October 2, 2012 @ 1:26 pm
I miss the days when the women were ugly
And the men were all forty years old
Cause you had to say something for people to listen
Now they just do what they’re told–Jason Eady
October 2, 2012 @ 2:05 pm
Loretta Lynn wouldn’t have a snowball’s chance in hell in modern day Nashville. And when was the last time you saw someone as butt ugly as Merle Haggard on CMT?
October 2, 2012 @ 3:15 pm
i think haggard and loretta are too talented and abitious not to have made it but people like kitty wells and ernest tubb yeah i can see them getting ignored. i hope you didnt mean loretta was ever butt ugly i think she was fucking hot when she was younger.
October 2, 2012 @ 3:16 pm
ambitious
October 7, 2012 @ 6:15 pm
Merle Haggard was very good-looking back in his heyday in the 60’s and early 70’s.
And I presume that your “ugly” comment refers only to Merle, not Loretta Lynn, right? Because if Loretta Lynn was ugly back in her heyday, then I must be blind.
November 1, 2012 @ 8:42 am
You hit the nail right on the head. Real country used to be real people music. And now it’s been sold out to a generation of pop bad asses. There’s a song in there somewhere. Why is no one writing the type of songs that need to be written to help turn this poison pop culture around? That’s the question. But who’s gonna answer it?
October 2, 2012 @ 2:02 pm
He apparently doesn’t care about country music as long as his artists sell. That’s what is going on with Taylor Swift.
October 2, 2012 @ 2:41 pm
It’s all about money. And for the kind of cash Borchetta pulls down in a year I’d quit eating bacon.
*crosses fingers behind back*
October 2, 2012 @ 3:51 pm
“In the interview, Borchetta also defined country as, “Whatever fans of country music listen to and like.”
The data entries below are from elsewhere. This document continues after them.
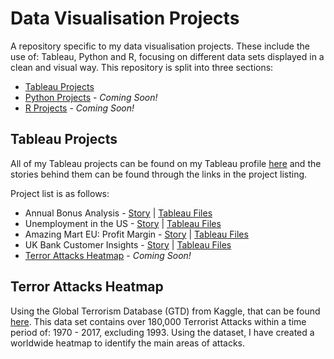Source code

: # Data Visualisation Projects
A repository specific to my data visualisation projects. These include the use of: Tableau, Python and R, focusing on different data sets displayed in a clean and visual way. This repository is split into three sections:

- [Tableau Projects](#tableau-projects)
- [Python Projects](#python-projects) - _Coming Soon!_
- [R Projects](#r-projects) - _Coming Soon!_


## Tableau Projects
All of my Tableau projects can be found on my Tableau profile [here](https://public.tableau.com/profile/ryan.partridge#!/) and the stories behind them can be found through the links in the project listing.

Project list is as follows:
  * Annual Bonus Analysis - [Story](https://github.com/Achronus/Data-Visualisation-Projects/wiki/Annual-Bonus-Analysis) | [Tableau Files](https://public.tableau.com/profile/ryan.partridge#!/vizhome/1_annual-bonus-analysis/AnnualBonusAnalysis)
  * Unemployment in the US - [Story](https://github.com/Achronus/Data-Visualisation-Projects/wiki/Unemployment-in-the-US) | [Tableau Files](https://public.tableau.com/profile/ryan.partridge#!/vizhome/2_unemployment-in-the-us/UnemploymentDashboard)
  * Amazing Mart EU: Profit Margin - [Story](https://github.com/Achronus/Data-Visualisation-Projects/wiki/Amazing-Mart-EU:-Profit-Margin) | [Tableau Files](https://public.tableau.com/profile/ryan.partridge#!/vizhome/3_profit-margin-for-amazing-mart-eu/ProfitMargin)
  * UK Bank Customer Insights - [Story](https://github.com/Achronus/Data-Visualisation-Projects/wiki/UK-Bank:-Customer-Insights) | [Tableau Files](https://public.tableau.com/profile/ryan.partridge#!/vizhome/4_uk-bank-customer-insights/SegmentationInsights)
  * [Terror Attacks Heatmap](#terror-attacks-heatmap) - _Coming Soon!_


## Terror Attacks Heatmap
Using the Global Terrorism Database (GTD) from Kaggle, that can be found [here](https://www.kaggle.com/START-UMD/gtd). This data set contains over 180,000 Terrorist Attacks within a time period of: 1970 - 2017, excluding 1993. Using the dataset, I have created a worldwide heatmap to identify the main areas of attacks. 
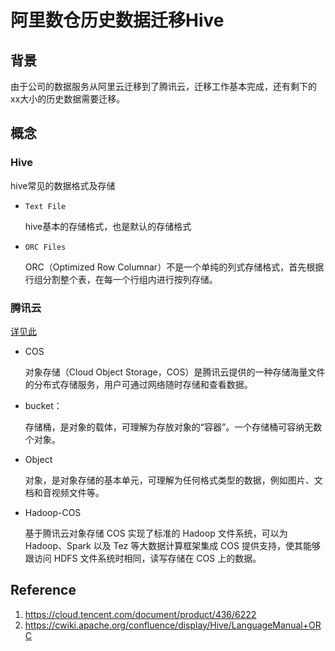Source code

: # 阿里数仓历史数据迁移Hive

## 背景

由于公司的数据服务从阿里云迁移到了腾讯云，迁移工作基本完成，还有剩下的xx大小的历史数据需要迁移。

## 概念

### Hive

hive常见的数据格式及存储

- `Text File`

  hive基本的存储格式，也是默认的存储格式

- `ORC Files`

  ORC（Optimized Row Columnar）不是一个单纯的列式存储格式，首先根据行组分割整个表，在每一个行组内进行按列存储。

### 腾讯云

[详见此](https://cloud.tencent.com/document/product/436/6222)

- COS

  对象存储（Cloud Object Storage，COS）是腾讯云提供的一种存储海量文件的分布式存储服务，用户可通过网络随时存储和查看数据。

- bucket：

  存储桶，是对象的载体，可理解为存放对象的“容器”。一个存储桶可容纳无数个对象。

- Object

  对象，是对象存储的基本单元，可理解为任何格式类型的数据，例如图片、文档和音视频文件等。

- Hadoop-COS 

  基于腾讯云对象存储 COS 实现了标准的 Hadoop 文件系统，可以为 Hadoop、Spark 以及 Tez 等大数据计算框架集成 COS 提供支持，使其能够跟访问 HDFS 文件系统时相同，读写存储在 COS 上的数据。

## Reference

1. https://cloud.tencent.com/document/product/436/6222
2. https://cwiki.apache.org/confluence/display/Hive/LanguageManual+ORC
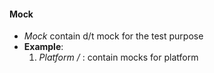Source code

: #### Mock

- *Mock* contain d/t mock for the test purpose 
- **Example**:
    1. *Platform /* : contain mocks for platform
Hey, I’m a fan of country music. I also like Burzum, Xasthur, Darkthrone, Lustmord, Einsturzende Neubauten, Throbbing Gristle … etc. Guess they are all now country as well.
Anything a person likes can be considered any genre they feel like calling it. Man, I was having arguments with people saying that very same thing (dealing with punk and metal back then) decades ago. Nothing ever changes.
December 30, 2012 @ 9:09 pm
So you are a fan of Burzum. Let me ask you this….
Are you the only one who would like to see Scott Borschetta in a room with Varg Vikernes!!??!!
October 2, 2012 @ 3:57 pm
if Borchetta is country music’s “anti-christ” who is its “christ”?
October 2, 2012 @ 5:24 pm
George fuckin Jones.
October 3, 2012 @ 9:00 am
‘Grew up in SoCal, skate punk, motocross….”
Is there an iPhone barf bag app out there?
October 2, 2012 @ 4:50 pm
I understand the sentiment against Scotty Boy but have to give him credit for signing and sticking by real talents like Sunny Sweeney and Eden’s Edge even when they don’t hit it big on the Top 40 AirHead Country airwaves. Scott is smart enough to sign acts he thinks will do well in the commercial “pop-crap country” marketplace, and often do, but he will also sign artists when he just plain likes their music. Scott seems to have more loyalty towards the acts he signs than the big Nashville labels these days and I laud him for that.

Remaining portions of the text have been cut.